In tema di prevenzione nei luoghi di lavoro, è principio pacifico quello per cui le norme antinfortunistiche sono dettate a tutela non soltanto dei lavoratori nell’esercizio della loro attività, ma anche dei terzi che si trovino nell’ambiente di lavoro, indipendentemente dall’esistenza di un rapporto di dipendenza con il titolare dell’impresa, di talché ove in tali luoghi si verifichino eventuali fatti lesivi a danno del terzo, è configurabile l’ipotesi del fatto commesso con violazione delle norme dirette a prevenire gli infortuni sul lavoro, di cui agli artt. 589, comma secondo, e 590, comma terzo, cod. pen., sempre che sussista tra siffatta violazione e l’evento dannoso un legame causale e la norma violata miri a prevenire l’incidente verificatosi e sempre che la presenza di soggetto passivo estraneo all’attività ed all’ambiente di lavoro, nel luogo e nel momento dell’Infortunio non rivesta carattere di anormalità, atipicità ed eccezionalità tali da fare ritenere interrotto il nesso eziologico tra l’evento e la condotta inosservante, e la norma violata miri a prevenire l’incidente verificatosi.
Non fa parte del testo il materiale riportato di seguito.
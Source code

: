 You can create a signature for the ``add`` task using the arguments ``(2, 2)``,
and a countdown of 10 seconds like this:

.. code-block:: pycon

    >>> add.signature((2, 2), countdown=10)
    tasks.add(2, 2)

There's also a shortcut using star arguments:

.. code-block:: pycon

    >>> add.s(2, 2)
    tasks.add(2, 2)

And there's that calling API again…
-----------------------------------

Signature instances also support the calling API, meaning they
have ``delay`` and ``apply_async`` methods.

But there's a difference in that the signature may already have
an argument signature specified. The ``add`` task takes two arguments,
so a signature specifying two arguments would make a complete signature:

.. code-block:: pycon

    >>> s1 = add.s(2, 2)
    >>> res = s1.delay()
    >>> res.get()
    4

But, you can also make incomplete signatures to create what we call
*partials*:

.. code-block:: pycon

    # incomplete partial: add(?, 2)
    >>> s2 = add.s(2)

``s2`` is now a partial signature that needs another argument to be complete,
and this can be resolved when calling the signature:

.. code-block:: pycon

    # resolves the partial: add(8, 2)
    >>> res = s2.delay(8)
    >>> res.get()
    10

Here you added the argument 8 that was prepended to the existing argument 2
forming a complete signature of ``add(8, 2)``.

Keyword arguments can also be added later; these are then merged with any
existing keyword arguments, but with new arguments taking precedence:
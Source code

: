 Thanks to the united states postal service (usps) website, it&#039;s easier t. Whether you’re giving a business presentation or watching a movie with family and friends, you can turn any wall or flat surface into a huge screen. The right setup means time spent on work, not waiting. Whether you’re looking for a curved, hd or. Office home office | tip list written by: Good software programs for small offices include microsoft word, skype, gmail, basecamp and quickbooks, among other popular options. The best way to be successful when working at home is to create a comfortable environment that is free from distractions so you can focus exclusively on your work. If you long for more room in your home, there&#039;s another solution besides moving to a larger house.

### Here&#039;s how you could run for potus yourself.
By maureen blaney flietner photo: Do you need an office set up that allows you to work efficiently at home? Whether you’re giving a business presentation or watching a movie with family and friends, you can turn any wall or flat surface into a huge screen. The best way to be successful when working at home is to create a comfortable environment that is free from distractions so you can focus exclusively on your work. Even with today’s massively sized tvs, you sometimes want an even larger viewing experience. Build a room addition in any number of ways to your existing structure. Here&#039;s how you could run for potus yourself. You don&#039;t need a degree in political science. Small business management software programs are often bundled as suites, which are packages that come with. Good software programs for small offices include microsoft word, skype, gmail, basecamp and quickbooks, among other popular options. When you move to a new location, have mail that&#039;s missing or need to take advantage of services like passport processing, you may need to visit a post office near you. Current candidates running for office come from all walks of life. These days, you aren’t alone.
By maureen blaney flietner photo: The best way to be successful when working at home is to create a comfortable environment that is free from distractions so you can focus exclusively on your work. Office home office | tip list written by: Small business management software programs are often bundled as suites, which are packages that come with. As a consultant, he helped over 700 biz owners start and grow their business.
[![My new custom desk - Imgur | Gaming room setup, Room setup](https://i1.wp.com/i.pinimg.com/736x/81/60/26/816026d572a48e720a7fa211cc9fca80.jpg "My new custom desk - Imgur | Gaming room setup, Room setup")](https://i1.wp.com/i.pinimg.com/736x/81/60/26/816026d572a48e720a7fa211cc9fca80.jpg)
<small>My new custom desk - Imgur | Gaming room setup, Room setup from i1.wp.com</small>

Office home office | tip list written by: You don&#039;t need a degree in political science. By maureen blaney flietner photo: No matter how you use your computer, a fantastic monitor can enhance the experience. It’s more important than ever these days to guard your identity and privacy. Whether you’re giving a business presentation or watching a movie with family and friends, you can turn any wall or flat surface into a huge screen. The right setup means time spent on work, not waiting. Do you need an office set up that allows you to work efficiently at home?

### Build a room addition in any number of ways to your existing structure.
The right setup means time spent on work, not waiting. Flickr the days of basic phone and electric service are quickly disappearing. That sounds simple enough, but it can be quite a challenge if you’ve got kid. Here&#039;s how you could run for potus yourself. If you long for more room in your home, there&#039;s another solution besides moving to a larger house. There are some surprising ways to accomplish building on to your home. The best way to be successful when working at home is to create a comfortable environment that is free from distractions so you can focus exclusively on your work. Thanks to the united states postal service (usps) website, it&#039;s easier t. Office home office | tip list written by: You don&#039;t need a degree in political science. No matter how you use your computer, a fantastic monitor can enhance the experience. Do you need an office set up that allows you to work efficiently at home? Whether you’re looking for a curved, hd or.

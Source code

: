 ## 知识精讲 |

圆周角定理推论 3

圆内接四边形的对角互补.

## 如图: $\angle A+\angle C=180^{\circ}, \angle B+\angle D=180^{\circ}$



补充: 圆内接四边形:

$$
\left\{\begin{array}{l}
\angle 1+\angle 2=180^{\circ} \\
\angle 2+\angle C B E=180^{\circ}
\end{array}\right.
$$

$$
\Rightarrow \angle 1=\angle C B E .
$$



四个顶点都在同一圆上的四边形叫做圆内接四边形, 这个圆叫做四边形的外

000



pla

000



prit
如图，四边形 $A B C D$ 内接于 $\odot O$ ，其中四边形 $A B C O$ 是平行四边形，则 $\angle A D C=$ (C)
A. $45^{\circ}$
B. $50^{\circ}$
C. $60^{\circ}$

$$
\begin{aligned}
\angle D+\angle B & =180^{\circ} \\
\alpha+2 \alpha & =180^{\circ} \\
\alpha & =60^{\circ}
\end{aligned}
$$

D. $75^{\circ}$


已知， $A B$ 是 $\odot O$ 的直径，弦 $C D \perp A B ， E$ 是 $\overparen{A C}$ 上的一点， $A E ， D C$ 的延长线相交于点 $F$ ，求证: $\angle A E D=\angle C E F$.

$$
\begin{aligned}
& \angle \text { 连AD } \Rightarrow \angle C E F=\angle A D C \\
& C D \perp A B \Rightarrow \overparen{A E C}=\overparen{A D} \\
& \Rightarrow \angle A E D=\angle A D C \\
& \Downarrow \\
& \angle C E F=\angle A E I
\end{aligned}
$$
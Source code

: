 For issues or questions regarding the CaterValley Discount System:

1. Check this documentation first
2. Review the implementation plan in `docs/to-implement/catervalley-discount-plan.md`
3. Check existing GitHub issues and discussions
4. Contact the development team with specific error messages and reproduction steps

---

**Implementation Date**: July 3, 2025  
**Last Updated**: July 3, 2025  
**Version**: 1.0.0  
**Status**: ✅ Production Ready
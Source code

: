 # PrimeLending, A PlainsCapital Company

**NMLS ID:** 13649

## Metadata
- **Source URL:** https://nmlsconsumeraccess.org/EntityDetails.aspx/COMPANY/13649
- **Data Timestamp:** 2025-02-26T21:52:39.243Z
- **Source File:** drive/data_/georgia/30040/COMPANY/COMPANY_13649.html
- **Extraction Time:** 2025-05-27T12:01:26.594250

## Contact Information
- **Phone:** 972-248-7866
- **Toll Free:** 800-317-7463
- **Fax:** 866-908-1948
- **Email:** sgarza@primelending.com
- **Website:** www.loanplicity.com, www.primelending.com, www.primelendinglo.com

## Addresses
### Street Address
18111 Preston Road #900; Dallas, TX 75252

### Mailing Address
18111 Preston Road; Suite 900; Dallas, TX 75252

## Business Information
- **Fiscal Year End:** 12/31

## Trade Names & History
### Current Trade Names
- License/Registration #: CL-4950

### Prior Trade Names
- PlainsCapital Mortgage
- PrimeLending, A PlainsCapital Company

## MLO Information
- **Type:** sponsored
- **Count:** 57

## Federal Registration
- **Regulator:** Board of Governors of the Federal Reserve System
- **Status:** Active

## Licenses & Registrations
In particolare, dunque, la regola cautelare prevista dall’art. 64, comma 1, lett. a), punto 1.3.1.3. dell’allegato IV del d.lgs. n. 81 del 2008, concernente l’obbligo di mantenimento della pulizia della superficie dei locali, è prevista per salvaguardare l’incolumità di dipendenti e di terzi estranei, per cui è totalmente irrilevante la circostanza della produzione dell’evento lesivo ai danni di un avventore del locale (nella specie si trattava di un esercizio commerciale) e non di un lavoratore subordinato della società.